[Source texts of formatted documents]
************
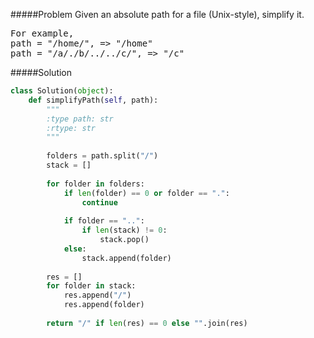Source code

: #####Problem
Given an absolute path for a file (Unix-style), simplify it.

<pre>
For example,
path = "/home/", => "/home"
path = "/a/./b/../../c/", => "/c"
</pre>

#####Solution
```python
class Solution(object):
    def simplifyPath(self, path):
        """
        :type path: str
        :rtype: str
        """
        
        folders = path.split("/")
        stack = []
        
        for folder in folders:
            if len(folder) == 0 or folder == ".":
                continue
            
            if folder == "..":
                if len(stack) != 0:
                    stack.pop()
            else:
                stack.append(folder)
        
        res = []
        for folder in stack:
            res.append("/")
            res.append(folder)
        
        return "/" if len(res) == 0 else "".join(res)
```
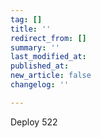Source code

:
 ```yaml
---
tag: []
title: ''
redirect_from: []
summary: ''
last_modified_at: 
published_at: 
new_article: false
changelog: ''

---
```

Deploy 522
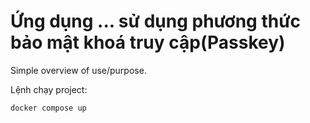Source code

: # Ứng dụng ... sử dụng phương thức bảo mật khoá truy cập(Passkey)
Simple overview of use/purpose.

Lệnh chạy project:
```
docker compose up
```
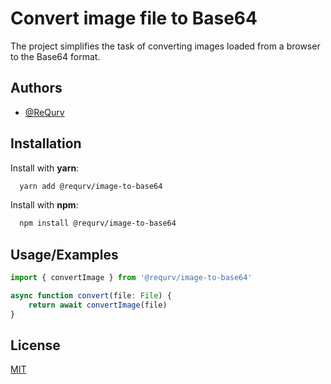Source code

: 
# Convert image file to Base64

The project simplifies the task of converting images loaded from a browser to the Base64 format.




## Authors

- [@ReQurv](https://github.com/ReQurv)
## Installation

Install with **yarn**:

```bash
  yarn add @requrv/image-to-base64
```

Install with **npm**:

```bash
  npm install @requrv/image-to-base64
```
## Usage/Examples

```typescript
import { convertImage } from '@requrv/image-to-base64'

async function convert(file: File) {
    return await convertImage(file)
}
```


## License

[MIT](https://choosealicense.com/licenses/mit/)

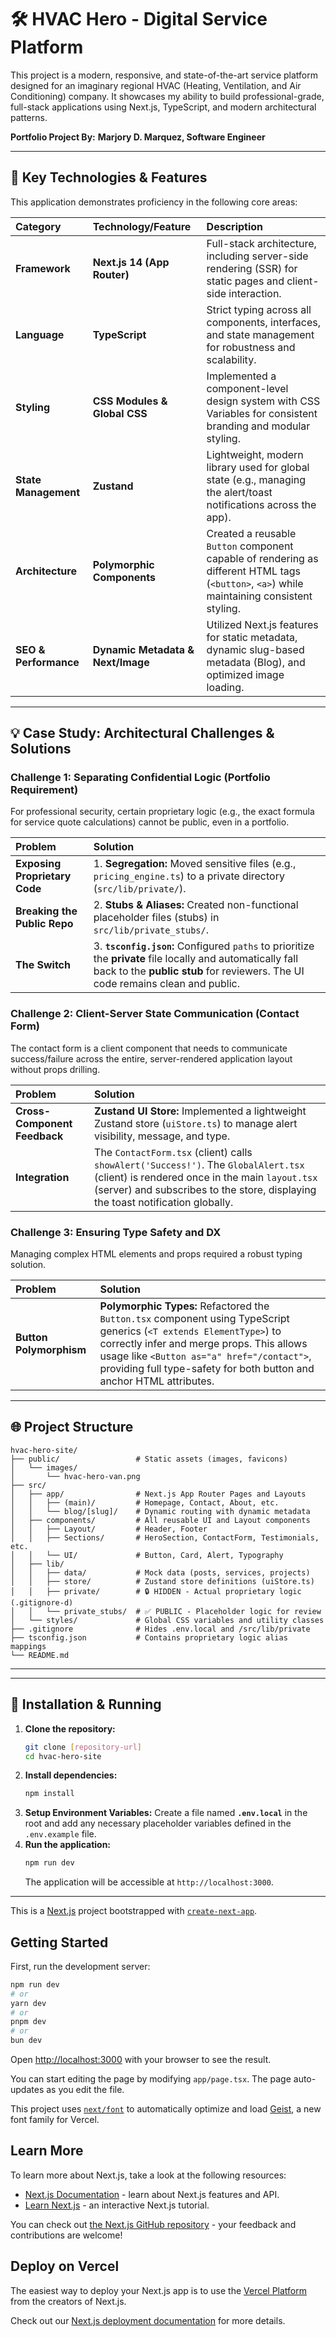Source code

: 
# 🛠️ HVAC Hero - Digital Service Platform

This project is a modern, responsive, and state-of-the-art service platform designed for an imaginary regional HVAC (Heating, Ventilation, and Air Conditioning) company. It showcases my ability to build professional-grade, full-stack applications using Next.js, TypeScript, and modern architectural patterns.

**Portfolio Project By:** **Marjory D. Marquez, Software Engineer**

***

## 🚀 Key Technologies & Features

This application demonstrates proficiency in the following core areas:

| Category | Technology/Feature | Description |
| :--- | :--- | :--- |
| **Framework** | **Next.js 14 (App Router)** | Full-stack architecture, including server-side rendering (SSR) for static pages and client-side interaction. |
| **Language** | **TypeScript** | Strict typing across all components, interfaces, and state management for robustness and scalability. |
| **Styling** | **CSS Modules & Global CSS** | Implemented a component-level design system with CSS Variables for consistent branding and modular styling. |
| **State Management** | **Zustand** | Lightweight, modern library used for global state (e.g., managing the alert/toast notifications across the app). |
| **Architecture** | **Polymorphic Components** | Created a reusable `Button` component capable of rendering as different HTML tags (`<button>`, `<a>`) while maintaining consistent styling. |
| **SEO & Performance** | **Dynamic Metadata & Next/Image** | Utilized Next.js features for static metadata, dynamic slug-based metadata (Blog), and optimized image loading. |

***

## 💡 Case Study: Architectural Challenges & Solutions

### Challenge 1: Separating Confidential Logic (Portfolio Requirement)

For professional security, certain proprietary logic (e.g., the exact formula for service quote calculations) cannot be public, even in a portfolio.

| Problem | Solution |
| :--- | :--- |
| **Exposing Proprietary Code** | 1. **Segregation:** Moved sensitive files (e.g., `pricing_engine.ts`) to a private directory (`src/lib/private/`). |
| **Breaking the Public Repo** | 2. **Stubs & Aliases:** Created non-functional placeholder files (stubs) in `src/lib/private_stubs/`. |
| **The Switch** | 3. **`tsconfig.json`:** Configured `paths` to prioritize the **private** file locally and automatically fall back to the **public stub** for reviewers. The UI code remains clean and public. |

### Challenge 2: Client-Server State Communication (Contact Form)

The contact form is a client component that needs to communicate success/failure across the entire, server-rendered application layout without props drilling.

| Problem | Solution |
| :--- | :--- |
| **Cross-Component Feedback** | **Zustand UI Store:** Implemented a lightweight Zustand store (`uiStore.ts`) to manage alert visibility, message, and type. |
| **Integration** | The `ContactForm.tsx` (client) calls `showAlert('Success!')`. The `GlobalAlert.tsx` (client) is rendered once in the main `layout.tsx` (server) and subscribes to the store, displaying the toast notification globally. |

### Challenge 3: Ensuring Type Safety and DX

Managing complex HTML elements and props required a robust typing solution.

| Problem | Solution |
| :--- | :--- |
| **Button Polymorphism** | **Polymorphic Types:** Refactored the `Button.tsx` component using TypeScript generics (`<T extends ElementType>`) to correctly infer and merge props. This allows usage like `<Button as="a" href="/contact">`, providing full type-safety for both button and anchor HTML attributes. |

***

## 🌐 Project Structure

```
hvac-hero-site/
├── public/                 # Static assets (images, favicons)
│   └── images/
│       └── hvac-hero-van.png
├── src/
│   ├── app/                # Next.js App Router Pages and Layouts
│   │   ├── (main)/         # Homepage, Contact, About, etc.
│   │   └── blog/[slug]/    # Dynamic routing with dynamic metadata
│   ├── components/         # All reusable UI and Layout components
│   │   ├── Layout/         # Header, Footer
│   │   ├── Sections/       # HeroSection, ContactForm, Testimonials, etc.
│   │   └── UI/             # Button, Card, Alert, Typography
│   ├── lib/
│   │   ├── data/           # Mock data (posts, services, projects)
│   │   ├── store/          # Zustand store definitions (uiStore.ts)
│   │   ├── private/        # 🔒 HIDDEN - Actual proprietary logic (.gitignore-d)
│   │   └── private_stubs/  # ✅ PUBLIC - Placeholder logic for review
│   └── styles/             # Global CSS variables and utility classes
├── .gitignore              # Hides .env.local and /src/lib/private
├── tsconfig.json           # Contains proprietary logic alias mappings
└── README.md
```

---

***

## 🚀 Installation & Running

1.  **Clone the repository:**
    ```bash
    git clone [repository-url]
    cd hvac-hero-site
    ```
2.  **Install dependencies:**
    ```bash
    npm install
    ```
3.  **Setup Environment Variables:**
    Create a file named **`.env.local`** in the root and add any necessary placeholder variables defined in the `.env.example` file.
4.  **Run the application:**
    ```bash
    npm run dev
    ```
    The application will be accessible at `http://localhost:3000`.


---


This is a [Next.js](https://nextjs.org) project bootstrapped with [`create-next-app`](https://nextjs.org/docs/app/api-reference/cli/create-next-app).

## Getting Started

First, run the development server:

```bash
npm run dev
# or
yarn dev
# or
pnpm dev
# or
bun dev
```

Open [http://localhost:3000](http://localhost:3000) with your browser to see the result.

You can start editing the page by modifying `app/page.tsx`. The page auto-updates as you edit the file.

This project uses [`next/font`](https://nextjs.org/docs/app/building-your-application/optimizing/fonts) to automatically optimize and load [Geist](https://vercel.com/font), a new font family for Vercel.

## Learn More

To learn more about Next.js, take a look at the following resources:

- [Next.js Documentation](https://nextjs.org/docs) - learn about Next.js features and API.
- [Learn Next.js](https://nextjs.org/learn) - an interactive Next.js tutorial.

You can check out [the Next.js GitHub repository](https://github.com/vercel/next.js) - your feedback and contributions are welcome!

## Deploy on Vercel

The easiest way to deploy your Next.js app is to use the [Vercel Platform](https://vercel.com/new?utm_medium=default-template&filter=next.js&utm_source=create-next-app&utm_campaign=create-next-app-readme) from the creators of Next.js.

Check out our [Next.js deployment documentation](https://nextjs.org/docs/app/building-your-application/deploying) for more details.
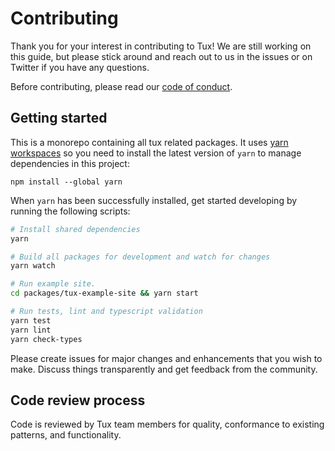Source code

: # Contributing

Thank you for your interest in contributing to Tux! We are still working on this guide, but please stick around and reach out to us in the issues or on Twitter if you have any questions.

Before contributing, please read our [code of conduct](CODE_OF_CONDUCT.md).

## Getting started

This is a monorepo containing all tux related packages. It uses [yarn workspaces](https://yarnpkg.com/blog/2017/08/02/introducing-workspaces/) so you need to install the latest version of `yarn` to manage dependencies in this project:

```
npm install --global yarn
```

When `yarn` has been successfully installed, get started developing by running the following scripts:

```bash
# Install shared dependencies
yarn

# Build all packages for development and watch for changes
yarn watch

# Run example site.
cd packages/tux-example-site && yarn start

# Run tests, lint and typescript validation
yarn test
yarn lint
yarn check-types
```

Please create issues for major changes and enhancements that you wish to make. Discuss things transparently and get feedback from the community.

## Code review process

Code is reviewed by Tux team members for quality, conformance to existing patterns, and functionality.
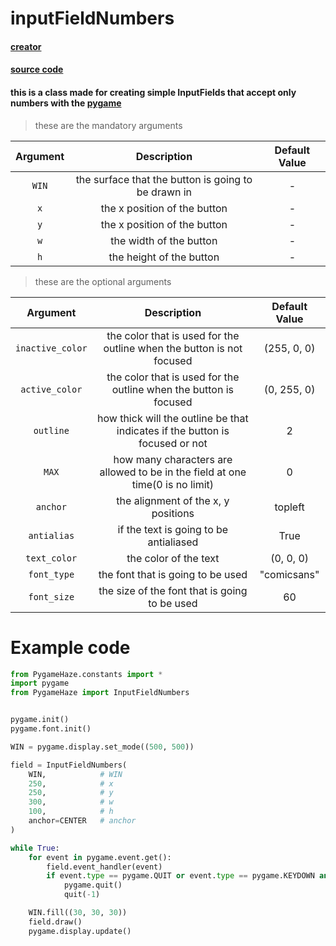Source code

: # inputFieldNumbers

#### [creator](https://github.com/Emc2356)
#### [source code](https://github.com/Emc2356/PygameHazel)

#### this is a class made for creating simple InputFields that accept only numbers with the [pygame](https://www.pygame.org)
> these are the mandatory arguments

| Argument | Description | Default Value |
|:----------:|:-------------:|:---------------:|
| `WIN` | the surface that the button is going to be drawn in | - |
| `x` | the x position of the button | - |
| `y` | the x position of the button | - |
| `w` | the width of the button | - |
| `h` | the height of the button | - |
> these are the optional arguments

| Argument | Description | Default Value |
|:----------:|:-------------:|:---------------:|
| `inactive_color` | the color that is used for the outline when the button is not focused | (255, 0, 0) |
| `active_color` | the color that is used for the outline when the button is focused | (0, 255, 0) |
| `outline` | how thick will the outline be that indicates if the button is focused or not | 2 |
| `MAX` | how many characters are allowed to be in the field at one time(0 is no limit) | 0 |
| `anchor` | the alignment of the x, y positions | topleft | 
| `antialias` | if the text is going to be antialiased | True |
| `text_color` | the color of the text | (0, 0, 0) |
| `font_type` | the font that is going to be used | "comicsans" |
| `font_size` | the size of the font that is going to be used | 60 |

# Example code

```python
from PygameHaze.constants import *
import pygame
from PygameHaze import InputFieldNumbers


pygame.init()
pygame.font.init()

WIN = pygame.display.set_mode((500, 500))

field = InputFieldNumbers(
    WIN,            # WIN
    250,            # x
    250,            # y
    300,            # w
    100,            # h
    anchor=CENTER   # anchor
)

while True:
    for event in pygame.event.get():
        field.event_handler(event)
        if event.type == pygame.QUIT or event.type == pygame.KEYDOWN and event.key == pygame.K_ESCAPE:
            pygame.quit()
            quit(-1)

    WIN.fill((30, 30, 30))
    field.draw()
    pygame.display.update()

```

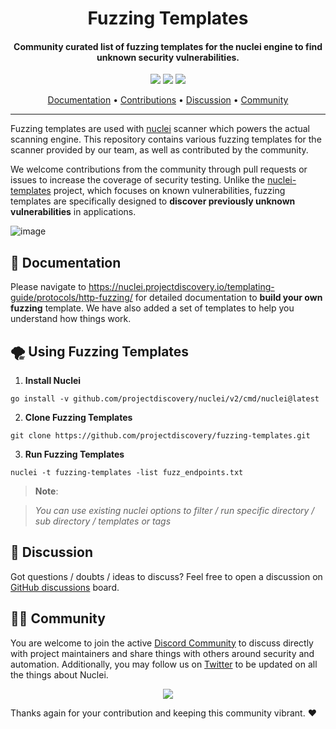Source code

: 

<h1 align="center">
Fuzzing Templates
</h1>
<h4 align="center">Community curated list of fuzzing templates for the nuclei engine to find unknown security vulnerabilities.</h4>


<p align="center">
<a href="https://github.com/projectdiscovery/fuzzing-templates/issues"><img src="https://img.shields.io/badge/contributions-welcome-brightgreen.svg?style=flat"></a>
<a href="https://twitter.com/pdnuclei"><img src="https://img.shields.io/twitter/follow/pdnuclei.svg?logo=twitter"></a>
<a href="https://discord.gg/projectdiscovery"><img src="https://img.shields.io/discord/695645237418131507.svg?logo=discord"></a>
</p>
      
<p align="center">
  <a href="https://nuclei.projectdiscovery.io/templating-guide/protocols/http-fuzzing/">Documentation</a> •
  <a href="https://github.com/projectdiscovery/fuzzing-templates/graphs/contributors">Contributions</a> •
  <a href="https://github.com/projectdiscovery/fuzzing-templates/discussions">Discussion</a> •
  <a href="https://discord.gg/projectdiscovery">Community</a>
</p>

----

Fuzzing templates are used with [nuclei](https://github.com/projectdiscovery/nuclei) scanner which powers the actual scanning engine. This repository contains various fuzzing templates for the scanner provided by our team, as well as contributed by the community.

We welcome contributions from the community through pull requests or issues to increase the coverage of security testing. Unlike the [nuclei-templates](https://github.com/projectdiscovery/nuclei-templates) project, which focuses on known vulnerabilities, fuzzing templates are specifically designed to **discover previously unknown vulnerabilities** in applications.


![image](https://user-images.githubusercontent.com/8293321/205839007-b18a1dc2-5b4e-4ee4-9051-c13b30089ee3.png)



📖 Documentation
-----

Please navigate to https://nuclei.projectdiscovery.io/templating-guide/protocols/http-fuzzing/ for detailed documentation to **build your own fuzzing** template.
We have also added a set of templates to help you understand how things work.

🌪️ Using Fuzzing Templates
-----

1. **Install Nuclei**

```
go install -v github.com/projectdiscovery/nuclei/v2/cmd/nuclei@latest
```

2. **Clone Fuzzing Templates**

```
git clone https://github.com/projectdiscovery/fuzzing-templates.git
```

3. **Run Fuzzing Templates**
```
nuclei -t fuzzing-templates -list fuzz_endpoints.txt
```

> **Note**:

> *You can use existing nuclei options to filter / run specific directory / sub directory / templates or tags* 

💬 Discussion
-----

Got questions / doubts / ideas to discuss?
Feel free to open a discussion on [GitHub discussions](https://github.com/projectdiscovery/fuzzing-templates/discussions) board.


👨‍💻 Community
-----

You are welcome to join the active [Discord Community](https://discord.gg/projectdiscovery) to discuss directly with project maintainers and share things with others around security and automation.
Additionally, you may follow us on [Twitter](https://twitter.com/pdnuclei) to be updated on all the things about Nuclei.


<p align="center">
<a href="https://github.com/projectdiscovery/fuzzing-templates/graphs/contributors">
  <img src="https://contrib.rocks/image?repo=projectdiscovery/fuzzing-templates&max=300">
</a>
</p>


Thanks again for your contribution and keeping this community vibrant. ❤️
************
### Activity
The only acceptable answer is a number: how many lines in the data above hold the word "localhost".

### Completed task
2